Starting at the line below that contains "first person to" and ending at the line that contains "### Annotation Response", retype each line exactly as it stands, but omit the pictures.

-------- EXTRACTED INFORMATION --------

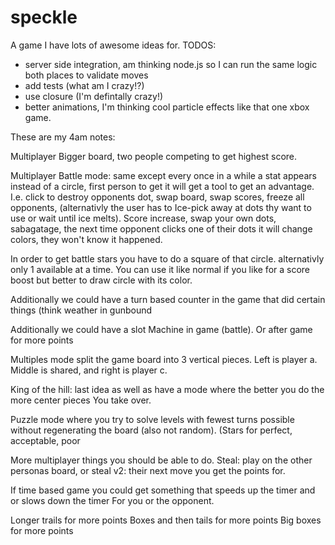 speckle
=======

A game I have lots of awesome ideas for.
TODOS:
  - server side integration, am thinking node.js so I can run the same logic both places to validate moves
  - add tests (what am I crazy!?)
  - use closure (I'm defintally crazy!)
  - better animations, I'm thinking cool particle effects like that one xbox game.

These are my 4am notes:

Multiplayer
Bigger board, two people competing to get highest score.

Multiplayer Battle mode:
same except every once in a while a stat appears instead of a circle,
first person to get it will get a tool to get an advantage. I.e. click
to destroy opponents dot, swap board, swap scores, freeze all
opponents, (alternativly the user has to Ice-pick away at dots thy want to use
or wait until ice melts). Score increase, swap your own dots,
sabagatage, the next time opponent clicks one of their dots it will
change colors, they won't know it happened.

In order to get battle stars you have to do a square of that circle.
alternativly only 1 available at a time. You can use it like normal if you like
for a score boost but better to draw circle with its color.

Additionally we could have a turn based counter in the game that did
certain things (think weather in gunbound

Additionally we could have a slot
Machine in game (battle). Or after game for more points

Multiples mode split the game board into 3 vertical pieces. Left is
player a. Middle is shared, and right is player c.

King of the hill: last idea as well as have a mode where the better
you do the more center pieces You take over.

Puzzle mode where you try to solve levels with fewest turns possible
without regenerating the board (also not random). (Stars for perfect,
acceptable, poor

More multiplayer things you should be able to do. Steal: play on the
other personas board, or steal v2: their next move you get the points
for.

If time based game you could get something that speeds up the timer
and or slows down the timer
For you or the opponent.

Longer trails for more points
Boxes and then tails for more points
Big boxes for more points

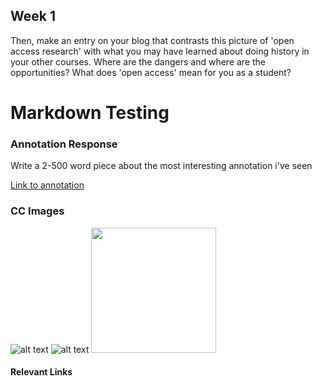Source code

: ## Week 1

Then, make an entry on your blog that contrasts this picture of 'open access research' with what you may have learned about doing history in your other courses. Where are the dangers and where are the opportunities? What does 'open access' mean for you as a student?
# Markdown Testing

### Annotation Response
Write a 2-500 word piece about the most interesting annotation i've seen

[Link to annotation]

### CC Images
![alt text][Fishermen at Sea]
![alt text][Dapper Guinea Pig]
<img src="https://mir-s3-cdn-cf.behance.net/project_modules/max_1200/0555d061488911.5b0dc78e26c90.jpg" width="200" height="200" />

#### Relevant Links

   [Link to annotation]: <enter-link-here>
   [Fishermen at Sea]: https://upload.wikimedia.org/wikipedia/commons/thumb/4/48/William_Turner_-_Fishermen_at_Sea.jpg/796px-William_Turner_-_Fishermen_at_Sea.jpg "Fishermen at Sea, JMW Turner"
   [Dapper Guinea Pig]: https://mir-s3-cdn-cf.behance.net/project_modules/max_1200/0555d061488911.5b0dc78e26c90.jpg "Dapper Guinea Pig"
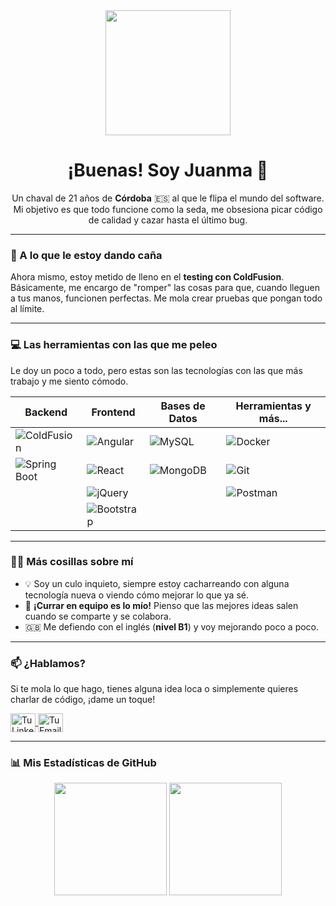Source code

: <div align="center">
  <a href="https://github.com/[TU_USUARIO_DE_GITHUB]">
    <img src="https://media.giphy.com/media/v1.Y2lkPTc5MGI3NjExbTNjaTdvcTBuam5jYm5ka3l1cHRkZGk4YWU5dWJycnVmeHU1b3JmZCZlcD12MV9pbnRlcm5hbF9naWZfYnlfaWQmY3Q9Zw/3oKIPnAiaMCws8nOsE/giphy.gif" width="200"/>
  </a>
  <br/>
  <h1>¡Buenas! Soy Juanma 👋</h1>
</div>

<div align="center">
  <p>
    Un chaval de 21 años de <b>Córdoba</b> 🇪🇸 al que le flipa el mundo del software.
    <br/>
    Mi objetivo es que todo funcione como la seda, me obsesiona picar código de calidad y cazar hasta el último bug.
  </p>
</div>

---

### 🚀 A lo que le estoy dando caña

Ahora mismo, estoy metido de lleno en el **testing con ColdFusion**. Básicamente, me encargo de "romper" las cosas para que, cuando lleguen a tus manos, funcionen perfectas. Me mola crear pruebas que pongan todo al límite.

---

### 💻 Las herramientas con las que me peleo

Le doy un poco a todo, pero estas son las tecnologías con las que más trabajo y me siento cómodo.

| Backend         | Frontend        | Bases de Datos     | Herramientas y más... |
| --------------- | --------------- | ------------------ | --------------------- |
| ![ColdFusion](https://img.shields.io/badge/ColdFusion-%23006CEB.svg?style=for-the-badge&logo=adobe-coldfusion&logoColor=white) | ![Angular](https://img.shields.io/badge/Angular-%23DD0031.svg?style=for-the-badge&logo=angular&logoColor=white) | ![MySQL](https://img.shields.io/badge/MySQL-%234479A1.svg?style=for-the-badge&logo=mysql&logoColor=white) | ![Docker](https://img.shields.io/badge/Docker-%232496ED.svg?style=for-the-badge&logo=docker&logoColor=white) |
| ![Spring Boot](https://img.shields.io/badge/Spring_Boot-F2F4F9?style=for-the-badge&logo=spring-boot) | ![React](https://img.shields.io/badge/React-%2361DAFB.svg?style=for-the-badge&logo=react&logoColor=black) | ![MongoDB](https://img.shields.io/badge/MongoDB-%2347A248.svg?style=for-the-badge&logo=mongodb&logoColor=white) | ![Git](https://img.shields.io/badge/Git-%23F05033.svg?style=for-the-badge&logo=git&logoColor=white) |
|                 | ![jQuery](https://img.shields.io/badge/jQuery-%230769AD.svg?style=for-the-badge&logo=jquery&logoColor=white) | | ![Postman](https://img.shields.io/badge/Postman-FF6C37?style=for-the-badge&logo=postman&logoColor=white) |
|                 | ![Bootstrap](https://img.shields.io/badge/Bootstrap-%237952B3.svg?style=for-the-badge&logo=bootstrap&logoColor=white) | | |


---

### 👨‍💻 Más cosillas sobre mí

* 💡 Soy un culo inquieto, siempre estoy cacharreando con alguna tecnología nueva o viendo cómo mejorar lo que ya sé.
* 🤝 **¡Currar en equipo es lo mío!** Pienso que las mejores ideas salen cuando se comparte y se colabora.
* 🇬🇧 Me defiendo con el inglés (**nivel B1**) y voy mejorando poco a poco.

---

### 📫 ¿Hablamos?

Si te mola lo que hago, tienes alguna idea loca o simplemente quieres charlar de código, ¡dame un toque!

<p align="left">
  <a href="https://www.linkedin.com/in/juanmadator" target="blank">
    <img align="center" src="https://raw.githubusercontent.com/rahuldkjain/github-profile-readme-generator/master/src/images/icons/Social/linked-in-alt.svg" alt="Tu LinkedIn" height="30" width="40" />
  </a>
  <a href="mailto:[TU_EMAIL@gmail.com]" target="blank">
    <img align="center" src="https://raw.githubusercontent.com/rahuldkjain/github-profile-readme-generator/master/src/images/icons/Social/google.svg" alt="Tu Email" height="30" width="40" />
  </a>
</p>

---

### 📊 Mis Estadísticas de GitHub

<p align="center">
  <img height="180em" src="https://github-readme-stats.vercel.app/api?username=juanmadator&show_icons=true&theme=dracula&include_all_commits=true&count_private=true"/>
  <img height="180em" src="https://github-readme-stats.vercel.app/api/top-langs/?username=juanmadator&layout=compact&langs_count=8&theme=dracula"/>
</p>
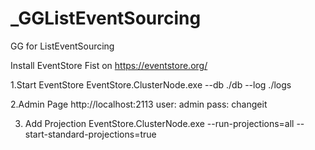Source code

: # _GGListEventSourcing
GG for ListEventSourcing


Install EventStore Fist on
https://eventstore.org/


1.Start EventStore
EventStore.ClusterNode.exe --db ./db --log ./logs

2.Admin Page
http://localhost:2113
user: admin
pass: changeit 

3. Add Projection
EventStore.ClusterNode.exe --run-projections=all --start-standard-projections=true
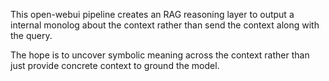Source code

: This open-webui pipeline creates an RAG reasoning layer to output a internal monolog about the context rather than send the context along with the query.

The hope is to uncover symbolic meaning across the context rather than just provide concrete context to ground the model.
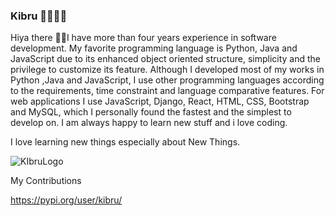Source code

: ### Kibru 👨🏽‍💻✨

Hiya there 👋🏾I have more than four years experience in software development. My favorite programming language is Python, Java and JavaScript due to its enhanced object oriented structure, simplicity and the privilege to customize its feature. Although I developed most of my works in Python ,Java and JavaScript, I use other programming languages according to the requirements, time constraint and language comparative features. For web applications I use JavaScript, Django, React, HTML, CSS, Bootstrap and MySQL, which I personally found the fastest and the simplest to develop on. 
I am always happy to learn new stuff and i love coding.

I love learning new things especially about New Things.


![KIbruLogo](https://github.com/kibrug/kibrug/assets/87245699/a215ecfb-d2bd-4d20-b29a-b32b9503e3aa)


<!--
**kibrug/kibrug** is a ✨ _special_ ✨ repository because its `README.md` (this file) appears on your GitHub profile.

Here are some ideas to get you started:

- 🔭 I’m currently working on ...
- 🌱 I’m currently learning ...
- 👯 I’m looking to collaborate on ...
- 🤔 I’m looking for help with ...
- 💬 Ask me about ...
- 📫 How to reach me: ...
- 😄 Pronouns: ...
- ⚡ Fun fact: ...
-->


My Contributions 

https://pypi.org/user/kibru/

--------

ANSWER AREA:
first person to get it will get a tool to get an advantage. I.e. click
to destroy opponents dot, swap board, swap scores, freeze all
opponents, (alternativly the user has to Ice-pick away at dots thy want to use
or wait until ice melts). Score increase, swap your own dots,
sabagatage, the next time opponent clicks one of their dots it will
change colors, they won't know it happened.

In order to get battle stars you have to do a square of that circle.
alternativly only 1 available at a time. You can use it like normal if you like
for a score boost but better to draw circle with its color.

Additionally we could have a turn based counter in the game that did
certain things (think weather in gunbound

Additionally we could have a slot
Machine in game (battle). Or after game for more points

Multiples mode split the game board into 3 vertical pieces. Left is
player a. Middle is shared, and right is player c.

King of the hill: last idea as well as have a mode where the better
you do the more center pieces You take over.

Puzzle mode where you try to solve levels with fewest turns possible
without regenerating the board (also not random). (Stars for perfect,
acceptable, poor

More multiplayer things you should be able to do. Steal: play on the
other personas board, or steal v2: their next move you get the points
for.

If time based game you could get something that speeds up the timer
and or slows down the timer
For you or the opponent.

Longer trails for more points
Boxes and then tails for more points
Big boxes for more points

Source code

: ## Week 1

Then, make an entry on your blog that contrasts this picture of 'open access research' with what you may have learned about doing history in your other courses. Where are the dangers and where are the opportunities? What does 'open access' mean for you as a student?
# Markdown Testing

### Annotation Response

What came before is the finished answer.